Consider the function:
#f(x) = lnx/sqrtx# with #x > 0#
evaluate the derivative using the quotient rule:
#(df)/dx = ( sqrtx d/dx lnx - lnx d/dx sqrtx)/(sqrtx)^2#
#(df)/dx = ( sqrtx/x - lnx/(2sqrtx))/x#
#(df)/dx = 1/x( 1/sqrtx - lnx/(2sqrtx))#
#(df)/dx = ( 2 - lnx)/(2xsqrtx)#
For #x > e^2# we have that #lnx > 2# and then #(df)/dx < 0#, so that #f(x)# is monotone decreasing.

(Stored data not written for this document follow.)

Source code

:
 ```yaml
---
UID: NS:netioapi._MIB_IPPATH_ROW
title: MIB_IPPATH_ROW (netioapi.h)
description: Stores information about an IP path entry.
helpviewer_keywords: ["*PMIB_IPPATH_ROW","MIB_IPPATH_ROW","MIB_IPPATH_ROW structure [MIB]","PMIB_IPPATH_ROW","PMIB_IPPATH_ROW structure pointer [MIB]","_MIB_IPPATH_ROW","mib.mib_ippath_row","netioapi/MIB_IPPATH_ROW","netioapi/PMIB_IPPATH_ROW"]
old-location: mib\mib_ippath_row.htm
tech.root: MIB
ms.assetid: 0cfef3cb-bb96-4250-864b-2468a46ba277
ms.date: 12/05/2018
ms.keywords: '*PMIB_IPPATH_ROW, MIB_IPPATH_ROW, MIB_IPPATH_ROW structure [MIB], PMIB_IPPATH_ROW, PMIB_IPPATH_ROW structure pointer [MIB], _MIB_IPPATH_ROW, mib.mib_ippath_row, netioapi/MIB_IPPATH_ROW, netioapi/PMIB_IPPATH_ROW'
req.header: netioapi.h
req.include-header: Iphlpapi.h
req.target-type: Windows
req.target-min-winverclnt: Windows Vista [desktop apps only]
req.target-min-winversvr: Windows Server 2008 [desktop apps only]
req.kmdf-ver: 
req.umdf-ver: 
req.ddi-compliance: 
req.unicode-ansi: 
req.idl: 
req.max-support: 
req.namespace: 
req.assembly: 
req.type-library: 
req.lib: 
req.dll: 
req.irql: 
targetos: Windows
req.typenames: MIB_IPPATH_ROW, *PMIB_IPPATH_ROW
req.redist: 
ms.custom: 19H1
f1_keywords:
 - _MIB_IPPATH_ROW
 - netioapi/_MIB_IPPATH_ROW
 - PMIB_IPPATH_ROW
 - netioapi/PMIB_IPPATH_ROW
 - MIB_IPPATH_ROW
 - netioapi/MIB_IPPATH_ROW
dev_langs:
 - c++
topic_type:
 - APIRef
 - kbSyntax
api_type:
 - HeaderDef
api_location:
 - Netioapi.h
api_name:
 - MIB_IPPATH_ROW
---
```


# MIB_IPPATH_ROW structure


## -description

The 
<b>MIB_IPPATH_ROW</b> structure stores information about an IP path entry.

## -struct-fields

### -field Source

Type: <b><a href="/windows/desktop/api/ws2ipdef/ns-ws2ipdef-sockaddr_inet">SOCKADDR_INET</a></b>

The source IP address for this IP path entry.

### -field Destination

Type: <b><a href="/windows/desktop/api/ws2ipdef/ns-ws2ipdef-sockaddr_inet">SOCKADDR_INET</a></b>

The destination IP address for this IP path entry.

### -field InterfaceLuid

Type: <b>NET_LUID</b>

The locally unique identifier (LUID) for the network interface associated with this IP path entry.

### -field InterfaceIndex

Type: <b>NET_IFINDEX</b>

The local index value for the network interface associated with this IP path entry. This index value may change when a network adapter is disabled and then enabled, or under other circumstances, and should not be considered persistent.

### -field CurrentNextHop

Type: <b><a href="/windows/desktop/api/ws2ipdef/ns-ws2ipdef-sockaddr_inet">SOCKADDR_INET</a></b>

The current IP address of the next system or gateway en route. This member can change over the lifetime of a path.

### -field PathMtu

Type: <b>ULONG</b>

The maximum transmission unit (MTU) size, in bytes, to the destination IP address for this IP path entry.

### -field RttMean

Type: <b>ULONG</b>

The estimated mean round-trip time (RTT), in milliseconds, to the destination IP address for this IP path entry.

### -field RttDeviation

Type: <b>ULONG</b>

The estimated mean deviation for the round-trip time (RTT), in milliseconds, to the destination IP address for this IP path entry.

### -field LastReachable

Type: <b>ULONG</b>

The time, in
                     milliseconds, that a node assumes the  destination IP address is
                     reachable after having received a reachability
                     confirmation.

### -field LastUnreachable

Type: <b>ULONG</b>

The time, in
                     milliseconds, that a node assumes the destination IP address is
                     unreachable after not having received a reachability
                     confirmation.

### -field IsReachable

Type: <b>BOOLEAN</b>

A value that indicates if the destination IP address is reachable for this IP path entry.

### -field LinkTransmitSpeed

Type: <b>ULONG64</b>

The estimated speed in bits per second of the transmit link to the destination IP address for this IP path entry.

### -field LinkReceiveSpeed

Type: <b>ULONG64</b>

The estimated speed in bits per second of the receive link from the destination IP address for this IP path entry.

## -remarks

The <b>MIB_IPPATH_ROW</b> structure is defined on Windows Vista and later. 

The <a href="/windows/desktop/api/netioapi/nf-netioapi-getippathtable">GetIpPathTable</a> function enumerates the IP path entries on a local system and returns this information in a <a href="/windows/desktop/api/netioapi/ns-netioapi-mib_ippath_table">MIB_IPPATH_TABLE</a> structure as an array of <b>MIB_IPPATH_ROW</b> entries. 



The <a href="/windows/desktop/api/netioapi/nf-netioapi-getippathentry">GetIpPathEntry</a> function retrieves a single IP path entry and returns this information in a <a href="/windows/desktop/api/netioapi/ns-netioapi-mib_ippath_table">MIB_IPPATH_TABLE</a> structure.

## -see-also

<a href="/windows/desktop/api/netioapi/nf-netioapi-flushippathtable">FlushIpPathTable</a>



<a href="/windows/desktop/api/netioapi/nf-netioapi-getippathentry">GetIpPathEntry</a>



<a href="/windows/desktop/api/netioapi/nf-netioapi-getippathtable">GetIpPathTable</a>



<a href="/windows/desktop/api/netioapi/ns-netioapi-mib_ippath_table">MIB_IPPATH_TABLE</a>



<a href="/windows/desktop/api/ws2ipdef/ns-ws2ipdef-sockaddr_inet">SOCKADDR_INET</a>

It follows that for #n > 7#:
#(1) " " ln(n+1)/sqrt(n+1) < lnn/sqrtn#
The limit:
#lim_(x->oo) lnx/sqrtx#
is in the indeterminate form #oo/oo# so we can solve it using l'Hospital's rule:
#lim_(x->oo) lnx/sqrtx = lim_(x->oo) (d/dx lnx)/(d/dx sqrtx) = lim_(x->oo ) (1/x) / (1/(2sqrtx)) = lim_(x->oo) 2/sqrtx = 0#
In particular for #x = n#:
#(2) " " lim_(n->oo) lnn/sqrtn = 0#
As for #n>1# we have that #lnn/sqrtn > 0# the series:
#sum_(n=1)^oo (-1)^n lnn/sqrtn#
is an alternating series, and using Leibniz' criteria, we can see that #(1)# and #(2)# prove that the series is convergent.